● **Requirement**
For each line in the records, produce an exact copy.
___ Given entries
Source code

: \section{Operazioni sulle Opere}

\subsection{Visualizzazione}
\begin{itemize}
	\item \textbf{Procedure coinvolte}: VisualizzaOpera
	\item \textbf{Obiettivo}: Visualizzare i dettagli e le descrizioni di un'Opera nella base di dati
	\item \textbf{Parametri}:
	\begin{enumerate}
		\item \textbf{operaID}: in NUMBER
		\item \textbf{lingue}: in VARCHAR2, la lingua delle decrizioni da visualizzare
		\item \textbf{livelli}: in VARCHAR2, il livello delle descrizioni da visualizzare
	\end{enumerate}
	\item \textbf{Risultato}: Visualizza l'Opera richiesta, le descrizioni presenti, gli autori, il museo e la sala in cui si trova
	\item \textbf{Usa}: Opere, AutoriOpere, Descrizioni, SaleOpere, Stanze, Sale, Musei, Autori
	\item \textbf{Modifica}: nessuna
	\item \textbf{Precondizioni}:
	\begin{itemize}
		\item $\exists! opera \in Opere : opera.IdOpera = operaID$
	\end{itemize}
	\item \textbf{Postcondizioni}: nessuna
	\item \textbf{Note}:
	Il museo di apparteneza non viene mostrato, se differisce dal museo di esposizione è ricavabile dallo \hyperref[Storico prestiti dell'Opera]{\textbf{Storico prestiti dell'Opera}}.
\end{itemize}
______
● **Answer space**
Source code

: \section{Operazioni sulle Opere}

\subsection{Visualizzazione}
\begin{itemize}
	\item \textbf{Procedure coinvolte}: VisualizzaOpera
	\item \textbf{Obiettivo}: Visualizzare i dettagli e le descrizioni di un'Opera nella base di dati
	\item \textbf{Parametri}:
	\begin{enumerate}
		\item \textbf{operaID}: in NUMBER
		\item \textbf{lingue}: in VARCHAR2, la lingua delle decrizioni da visualizzare
		\item \textbf{livelli}: in VARCHAR2, il livello delle descrizioni da visualizzare
	\end{enumerate}
	\item \textbf{Risultato}: Visualizza l'Opera richiesta, le descrizioni presenti, gli autori, il museo e la sala in cui si trova
	\item \textbf{Usa}: Opere, AutoriOpere, Descrizioni, SaleOpere, Stanze, Sale, Musei, Autori
	\item \textbf{Modifica}: nessuna
	\item \textbf{Precondizioni}:
	\begin{itemize}
		\item $\exists! opera \in Opere : opera.IdOpera = operaID$
	\end{itemize}
	\item \textbf{Postcondizioni}: nessuna
	\item \textbf{Note}:
	Il museo di apparteneza non viene mostrato, se differisce dal museo di esposizione è ricavabile dallo \hyperref[Storico prestiti dell'Opera]{\textbf{Storico prestiti dell'Opera}}.
\end{itemize}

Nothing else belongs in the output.